Stored data
——————————
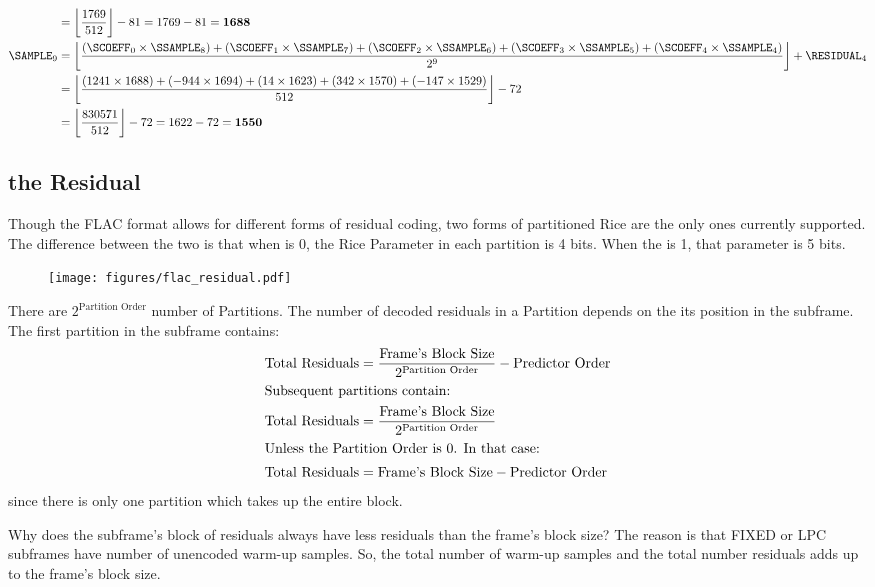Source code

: \begin{align*}
&= \left\lfloor \frac{1769}{512} \right\rfloor - 81 = 1769 - 81 = \textbf{1688} \\
\SAMPLE_9 &= \left\lfloor \frac{(\SCOEFF_0 \times \SSAMPLE_8) + (\SCOEFF_1 \times \SSAMPLE_7) + (\SCOEFF_2 \times \SSAMPLE_6) + (\SCOEFF_3 \times \SSAMPLE_5) + (\SCOEFF_4 \times \SSAMPLE_4)}{2 ^ 9}\right\rfloor + \RESIDUAL_4 \\
&= \left\lfloor \frac{(1241 \times 1688) + (-944 \times 1694) + (14 \times 1623) + (342 \times 1570) + (-147 \times 1529)}{512}\right\rfloor - 72 \\
&= \left\lfloor \frac{830571}{512} \right\rfloor - 72 = 1622 - 72 = \textbf{1550} \\
\end{align*}

\clearpage

\subsection{the Residual}
\label{flac_residual}
Though the FLAC format allows for different forms of
residual coding, two forms of partitioned Rice are the only ones
currently supported.
The difference between the two is that when  is 0,
the Rice Parameter in each partition is 4 bits.
When the  is 1, that parameter is 5 bits.
\begin{figure}[h]
\texttt{[image: figures/flac\_residual.pdf]}
\end{figure}
\par
\noindent

There are $2 ^ \text{Partition Order}$ number of Partitions.
The number of decoded residuals in a Partition depends on the
its position in the subframe.
The first partition in the subframe contains:
\begin{align*}
\text{Total Residuals} &= \frac{\text{Frame's Block Size}}{2 ^ {\text{Partition Order}}} - \text{Predictor Order} \\
\intertext{Subsequent partitions contain:}
\text{Total Residuals} &= \frac{\text{Frame's Block Size}}{2 ^ {\text{Partition Order}}} \\
\intertext{Unless the Partition Order is 0.  In that case:}
\text{Total Residuals} &= \text{Frame's Block Size} - \text{Predictor Order}
\end{align*}
\noindent
since there is only one partition which takes up the entire block.

Why does the subframe's block of residuals always have 
less residuals than the frame's block size?
The reason is that FIXED or LPC subframes have 
number of unencoded warm-up samples.
So, the total number of warm-up samples and the total number residuals
adds up to the frame's block size.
——————————
Pick out, from the lines above, every one that contains the string "number".

Answer:
There are $2 ^ \text{Partition Order}$ number of Partitions.
The number of decoded residuals in a Partition depends on the
number of unencoded warm-up samples.
So, the total number of warm-up samples and the total number residuals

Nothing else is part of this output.